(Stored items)
★ ★ ★
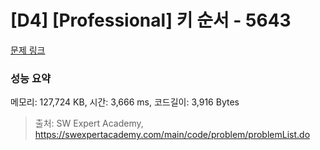 # [D4] [Professional] 키 순서 - 5643 

[문제 링크](https://swexpertacademy.com/main/code/problem/problemDetail.do?contestProbId=AWXQsLWKd5cDFAUo) 

### 성능 요약

메모리: 127,724 KB, 시간: 3,666 ms, 코드길이: 3,916 Bytes



> 출처: SW Expert Academy, https://swexpertacademy.com/main/code/problem/problemList.do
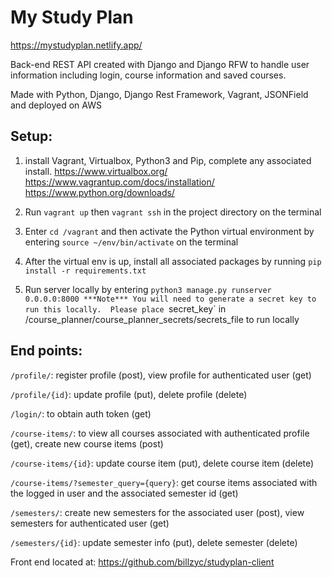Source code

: # My Study Plan
https://mystudyplan.netlify.app/

Back-end REST API created with Django and Django RFW to handle user information including login, course information and saved courses.

Made with Python, Django, Django Rest Framework, Vagrant, JSONField and deployed on AWS

## Setup:
1) install Vagrant, Virtualbox, Python3 and Pip, complete any associated install.
https://www.virtualbox.org/
https://www.vagrantup.com/docs/installation/
https://www.python.org/downloads/


2) Run `vagrant up` then `vagrant ssh` in the project directory on the terminal


3) Enter `cd /vagrant` and then activate the Python virtual environment by entering `source ~/env/bin/activate` on the terminal


4) After the virtual env is up, install all associated packages by running `pip install -r requirements.txt`

5) Run server locally by entering `python3 manage.py runserver 0.0.0.0:8000
***Note***
You will need to generate a secret key to run this locally. 
Please place `secret_key` in /course_planner/course_planner_secrets/secrets_file to run locally

## End points:
`/profile/`: register profile (post), view profile for authenticated user (get)

`/profile/{id}`: update profile (put), delete profile (delete)

`/login/`: to obtain auth token (get)

`/course-items/`: to view all courses associated with authenticated profile (get), create new course items (post)

`/course-items/{id}`: update course item (put), delete course item (delete)

`/course-items/?semester_query={query}`: get course items associated with the logged in user and the associated semester id (get)

`/semesters/`: create new semesters for the associated user (post), view semesters for authenticated user (get)

`/semesters/{id}`: update semester info (put), delete semester (delete)


Front end located at: https://github.com/billzyc/studyplan-client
★ ★ ★
*Exercise*: Once the pictures are removed, set down what remains of the entries above exactly.

*Result of the exercise*:
 # [D4] [Professional] 키 순서 - 5643 

[문제 링크](https://swexpertacademy.com/main/code/problem/problemDetail.do?contestProbId=AWXQsLWKd5cDFAUo) 

### 성능 요약

메모리: 127,724 KB, 시간: 3,666 ms, 코드길이: 3,916 Bytes



> 출처: SW Expert Academy, https://swexpertacademy.com/main/code/problem/problemList.do
Source code

: # My Study Plan
https://mystudyplan.netlify.app/

Back-end REST API created with Django and Django RFW to handle user information including login, course information and saved courses.

Made with Python, Django, Django Rest Framework, Vagrant, JSONField and deployed on AWS

## Setup:
1) install Vagrant, Virtualbox, Python3 and Pip, complete any associated install.
https://www.virtualbox.org/
https://www.vagrantup.com/docs/installation/
https://www.python.org/downloads/


2) Run `vagrant up` then `vagrant ssh` in the project directory on the terminal


3) Enter `cd /vagrant` and then activate the Python virtual environment by entering `source ~/env/bin/activate` on the terminal


4) After the virtual env is up, install all associated packages by running `pip install -r requirements.txt`

5) Run server locally by entering `python3 manage.py runserver 0.0.0.0:8000
***Note***
You will need to generate a secret key to run this locally. 
Please place `secret_key` in /course_planner/course_planner_secrets/secrets_file to run locally

## End points:
`/profile/`: register profile (post), view profile for authenticated user (get)

`/profile/{id}`: update profile (put), delete profile (delete)

`/login/`: to obtain auth token (get)

`/course-items/`: to view all courses associated with authenticated profile (get), create new course items (post)

`/course-items/{id}`: update course item (put), delete course item (delete)

`/course-items/?semester_query={query}`: get course items associated with the logged in user and the associated semester id (get)

`/semesters/`: create new semesters for the associated user (post), view semesters for authenticated user (get)

`/semesters/{id}`: update semester info (put), delete semester (delete)


Front end located at: https://github.com/billzyc/studyplan-client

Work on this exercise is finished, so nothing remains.